By Shaun Ng, Research Fellow


Growing up in Singapore, I remember the compulsory social studies modules depicting Singapore's history and the narrative of its transformation from a “Sleepy Fishing Village” to a First World economy. As a city-state deprived of any natural endowments besides its human capital, labour productivity has been and is a key driver of growth and competitiveness in the global economy, echoing Paul Krugman’s aphorism: “Productivity isn’t everything, but in the long run, it’s almost everything.”


Singapore has often been touted as a country with one of the highest life expectancies by numerous international organisations such as the World Bank and the United Nations. Singapore’s life expectancy, measured at birth as the average number of years a newborn is expected to live at current death rates, has increased steadily from 65 years in 1960 to 84 in 2019. Correspondingly, in the same period, Singapore’s labour productivity has soared from a measly $3.90 to $54.55 per hour worked. While many studies have been done to decompose the drivers of labour productivity growth, there are fewer studies devoted to uncovering the interdependence between these two issues. Could Singapore’s major labour productivity improvement be in part a result of its rising life expectancy?.


This question remains theoretically ambiguous: on one hand there are many channels through which life expectancy may raise productivity, such as increased educational attainment and higher precautionary savings levels raising investment outlay. On the other hand, there might be an onset of Malthusian effects whereby life expectancy may raise population growth, suppressing labour productivity.

In economic research, life expectancy is commonly used as a measure of health outcomes. And in policy, life expectancy, which is commonly associated with ageing, is often angled as an assessment of demographic risk—i.e. risks associated with changing population age, gender, socioeconomic status, to inform policy design.

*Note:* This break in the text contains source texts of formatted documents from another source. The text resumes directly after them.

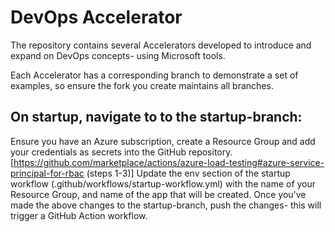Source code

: # DevOps Accelerator

The repository contains several Accelerators developed to introduce and expand on DevOps concepts- using Microsoft tools.

Each Accelerator has a corresponding branch to demonstrate a set of examples, so ensure the fork you create maintains all branches.

## On startup, navigate to to the startup-branch:
Ensure you have an Azure subscription, create a Resource Group and add your credentials as secrets into the GitHub repository. [https://github.com/marketplace/actions/azure-load-testing#azure-service-principal-for-rbac (steps 1-3)]
Update the env section of the startup workflow (.github/workflows/startup-workflow.yml) with the name of your Resource Group, and name of the app that will be created.
Once you've made the above changes to the startup-branch, push the changes- this will trigger a GitHub Action workflow.
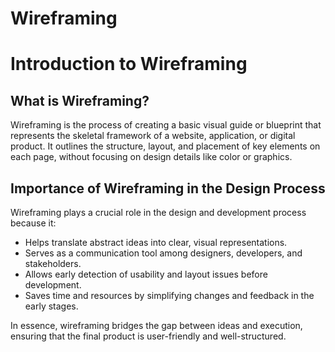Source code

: # Wireframing

# Introduction to Wireframing

## What is Wireframing?
Wireframing is the process of creating a basic visual guide or blueprint that represents the skeletal framework of a website, application, or digital product. It outlines the structure, layout, and placement of key elements on each page, without focusing on design details like color or graphics.

## Importance of Wireframing in the Design Process
Wireframing plays a crucial role in the design and development process because it:

- Helps translate abstract ideas into clear, visual representations.  
- Serves as a communication tool among designers, developers, and stakeholders.  
- Allows early detection of usability and layout issues before development.  
- Saves time and resources by simplifying changes and feedback in the early stages.  

In essence, wireframing bridges the gap between ideas and execution, ensuring that the final product is user-friendly and well-structured.
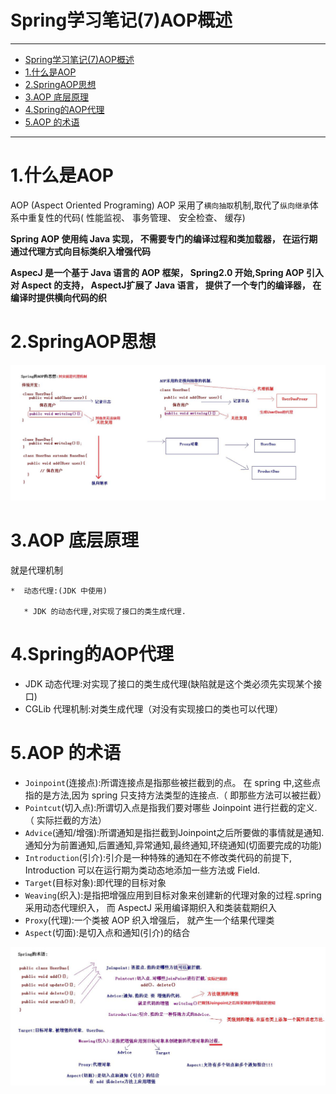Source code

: # Spring学习笔记(7)AOP概述

---
- [Spring学习笔记(7)AOP概述](#spring%e5%ad%a6%e4%b9%a0%e7%ac%94%e8%ae%b07aop%e6%a6%82%e8%bf%b0)
- [1.什么是AOP](#1%e4%bb%80%e4%b9%88%e6%98%afaop)
- [2.SpringAOP思想](#2springaop%e6%80%9d%e6%83%b3)
- [3.AOP 底层原理](#3aop-%e5%ba%95%e5%b1%82%e5%8e%9f%e7%90%86)
- [4.Spring的AOP代理](#4spring%e7%9a%84aop%e4%bb%a3%e7%90%86)
- [5.AOP 的术语](#5aop-%e7%9a%84%e6%9c%af%e8%af%ad)

---

# 1.什么是AOP
AOP (Aspect Oriented Programing)
AOP 采用了`横向抽取`机制,取代了`纵向继承`体系中重复性的代码( 性能监视、 事务管理、 安全检查、 缓存)

**Spring AOP 使用纯 Java 实现， 不需要专门的编译过程和类加载器， 在运行期通过代理方式向目标类织入增强代码**

**AspecJ 是一个基于 Java 语言的 AOP 框架， Spring2.0 开始,Spring AOP 引入对 Aspect 的支持， AspectJ扩展了 Java 语言， 提供了一个专门的编译器， 在编译时提供横向代码的织**

# 2.SpringAOP思想

![](../../images/SpringAOP概述SpringAOP思想.jpg)

# 3.AOP 底层原理
就是代理机制

    *  动态代理:(JDK 中使用)
  
       * JDK 的动态代理,对实现了接口的类生成代理.

# 4.Spring的AOP代理

- JDK 动态代理:对实现了接口的类生成代理(缺陷就是这个类必须先实现某个接口)
- CGLib 代理机制:对类生成代理（对没有实现接口的类也可以代理）

# 5.AOP 的术语

- `Joinpoint`(连接点):所谓连接点是指那些被拦截到的点。 在 spring 中,这些点指的是方法,因为 spring 只支持方法类型的连接点.（ 即那些方法可以被拦截）
- `Pointcut`(切入点):所谓切入点是指我们要对哪些 Joinpoint 进行拦截的定义.（ 实际拦截的方法）
- `Advice`(通知/增强):所谓通知是指拦截到Joinpoint之后所要做的事情就是通知.通知分为前置通知,后置通知,异常通知,最终通知,环绕通知(切面要完成的功能)
- `Introduction`(引介):引介是一种特殊的通知在不修改类代码的前提下, Introduction 可以在运行期为类动态地添加一些方法或 Field.
- `Target`(目标对象):即代理的目标对象
- `Weaving`(织入):是指把增强应用到目标对象来创建新的代理对象的过程.spring 采用动态代理织入， 而 AspectJ 采用编译期织入和类装载期织入
- `Proxy`(代理):一个类被 AOP 织入增强后， 就产生一个结果代理类
- `Aspect`(切面):是切入点和通知(引介)的结合

![](../../images/SpringAOP概述Spring术语.jpg)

In economic literature, there is much debate about the direction of the relationship between life expectancy and labour productivity, with most acknowledging that both reverse causality and simultaneity are likely to hold. For instance, more productive workers might command higher wages which increases the financial accessibility of greater education attainment, which imply a backward effect of the education channel outlined earlier. Furthermore, it is conceivable that these two issues are contemporaneously determined, perhaps through underlying health systems and pension schemes. In my attempt to mitigate endogeneity, I adopted a 2SLS model with lagged life expectancy as the instrument for present life expectancy, arguing that present labour productivity today is unlikely to have affected life expectancy in the past. Furthermore, I conjecture that life expectancy in the past is likely to correlate with present life expectancy through the existing health systems and demographic factors such as gender balance and educational systems.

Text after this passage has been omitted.